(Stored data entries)
----------------
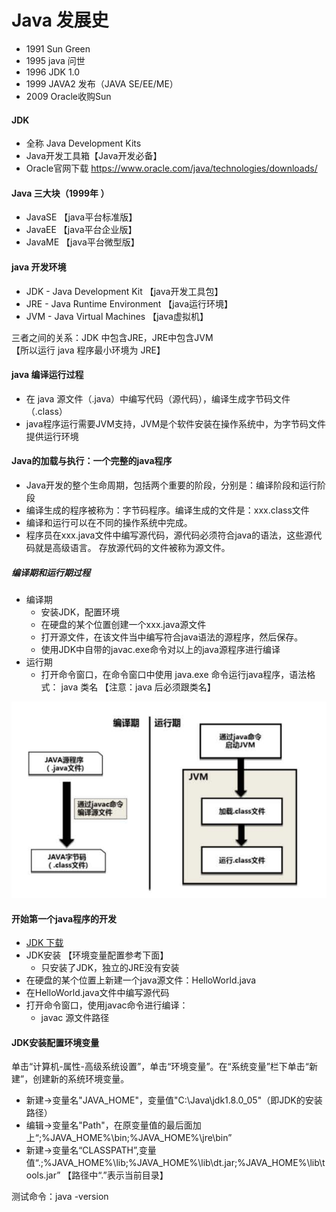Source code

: # Java 发展史
- 1991 Sun Green
- 1995 java 问世
- 1996 JDK 1.0
- 1999 JAVA2 发布（JAVA SE/EE/ME）
- 2009 Oracle收购Sun

#### JDK
- 全称 Java Development Kits
- Java开发工具箱【Java开发必备】
- Oracle官网下载 https://www.oracle.com/java/technologies/downloads/

#### Java 三大块（1999年 ）
- JavaSE 【java平台标准版】
- JavaEE 【java平台企业版】
- JavaME 【java平台微型版】

#### java 开发环境
- JDK - Java Development Kit 【java开发工具包】
- JRE - Java Runtime Environment 【java运行环境】
- JVM - Java Virtual Machines 【java虚拟机】

三者之间的关系：JDK 中包含JRE，JRE中包含JVM  
【所以运行 java 程序最小环境为 JRE】

#### java 编译运行过程
- 在 java 源文件（.java）中编写代码（源代码），编译生成字节码文件（.class）
- java程序运行需要JVM支持，JVM是个软件安装在操作系统中，为字节码文件提供运行环境

#### Java的加载与执行：一个完整的java程序
- Java开发的整个生命周期，包括两个重要的阶段，分别是：编译阶段和运行阶段 
- 编译生成的程序被称为：字节码程序。编译生成的文件是：xxx.class文件
- 编译和运行可以在不同的操作系统中完成。
- 程序员在xxx.java文件中编写源代码，源代码必须符合java的语法，这些源代码就是高级语言。
  存放源代码的文件被称为源文件。

##### 编译期和运行期过程
- 编译期
    - 安装JDK，配置环境
    - 在硬盘的某个位置创建一个xxx.java源文件
    - 打开源文件，在该文件当中编写符合java语法的源程序，然后保存。
    - 使用JDK中自带的javac.exe命令对以上的java源程序进行编译
- 运行期
  - 打开命令窗口，在命令窗口中使用 java.exe 命令运行java程序，语法格式：
    java 类名 【注意：java 后必须跟类名】
    
![java编译和运行过程](/static/images/java/002/by_yx.png)

#### 开始第一个java程序的开发
- [JDK 下载](https://www.oracle.com/java/technologies/downloads/)
- JDK安装 【环境变量配置参考下面】
  - 只安装了JDK，独立的JRE没有安装
- 在硬盘的某个位置上新建一个java源文件：HelloWorld.java
- 在HelloWorld.java文件中编写源代码
- 打开命令窗口，使用javac命令进行编译：
  - javac 源文件路径
  
#### JDK安装配置环境变量
单击“计算机-属性-高级系统设置”，单击“环境变量”。在“系统变量”栏下单击“新建”，创建新的系统环境变量。  
- 新建->变量名"JAVA_HOME"，变量值"C:\Java\jdk1.8.0_05"（即JDK的安装路径）
- 编辑->变量名"Path"，在原变量值的最后面加上“;%JAVA_HOME%\bin;%JAVA_HOME%\jre\bin”
- 新建->变量名“CLASSPATH”,变量值“.;%JAVA_HOME%\lib;%JAVA_HOME%\lib\dt.jar;%JAVA_HOME%\lib\tools.jar” 【路径中“.”表示当前目录】

测试命令：java -version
----------------
WHAT TO WORK ON:
The entries above are to be repeated exactly, except for any pictures.

OUTPUT BELOW:
Source code

: # Java 发展史
- 1991 Sun Green
- 1995 java 问世
- 1996 JDK 1.0
- 1999 JAVA2 发布（JAVA SE/EE/ME）
- 2009 Oracle收购Sun

#### JDK
- 全称 Java Development Kits
- Java开发工具箱【Java开发必备】
- Oracle官网下载 https://www.oracle.com/java/technologies/downloads/

#### Java 三大块（1999年 ）
- JavaSE 【java平台标准版】
- JavaEE 【java平台企业版】
- JavaME 【java平台微型版】

#### java 开发环境
- JDK - Java Development Kit 【java开发工具包】
- JRE - Java Runtime Environment 【java运行环境】
- JVM - Java Virtual Machines 【java虚拟机】

三者之间的关系：JDK 中包含JRE，JRE中包含JVM  
【所以运行 java 程序最小环境为 JRE】

#### java 编译运行过程
- 在 java 源文件（.java）中编写代码（源代码），编译生成字节码文件（.class）
- java程序运行需要JVM支持，JVM是个软件安装在操作系统中，为字节码文件提供运行环境

#### Java的加载与执行：一个完整的java程序
- Java开发的整个生命周期，包括两个重要的阶段，分别是：编译阶段和运行阶段 
- 编译生成的程序被称为：字节码程序。编译生成的文件是：xxx.class文件
- 编译和运行可以在不同的操作系统中完成。
- 程序员在xxx.java文件中编写源代码，源代码必须符合java的语法，这些源代码就是高级语言。
  存放源代码的文件被称为源文件。

##### 编译期和运行期过程
- 编译期
    - 安装JDK，配置环境
    - 在硬盘的某个位置创建一个xxx.java源文件
    - 打开源文件，在该文件当中编写符合java语法的源程序，然后保存。
    - 使用JDK中自带的javac.exe命令对以上的java源程序进行编译
- 运行期
  - 打开命令窗口，在命令窗口中使用 java.exe 命令运行java程序，语法格式：
    java 类名 【注意：java 后必须跟类名】
    
![java编译和运行过程](/static/images/java/002/by_yx.png)

#### 开始第一个java程序的开发
- [JDK 下载](https://www.oracle.com/java/technologies/downloads/)
- JDK安装 【环境变量配置参考下面】
  - 只安装了JDK，独立的JRE没有安装
- 在硬盘的某个位置上新建一个java源文件：HelloWorld.java
- 在HelloWorld.java文件中编写源代码
- 打开命令窗口，使用javac命令进行编译：
  - javac 源文件路径
  
#### JDK安装配置环境变量
单击“计算机-属性-高级系统设置”，单击“环境变量”。在“系统变量”栏下单击“新建”，创建新的系统环境变量。  
- 新建->变量名"JAVA_HOME"，变量值"C:\Java\jdk1.8.0_05"（即JDK的安装路径）
- 编辑->变量名"Path"，在原变量值的最后面加上“;%JAVA_HOME%\bin;%JAVA_HOME%\jre\bin”
- 新建->变量名“CLASSPATH”,变量值“.;%JAVA_HOME%\lib;%JAVA_HOME%\lib\dt.jar;%JAVA_HOME%\lib\tools.jar” 【路径中“.”表示当前目录】

测试命令：java -version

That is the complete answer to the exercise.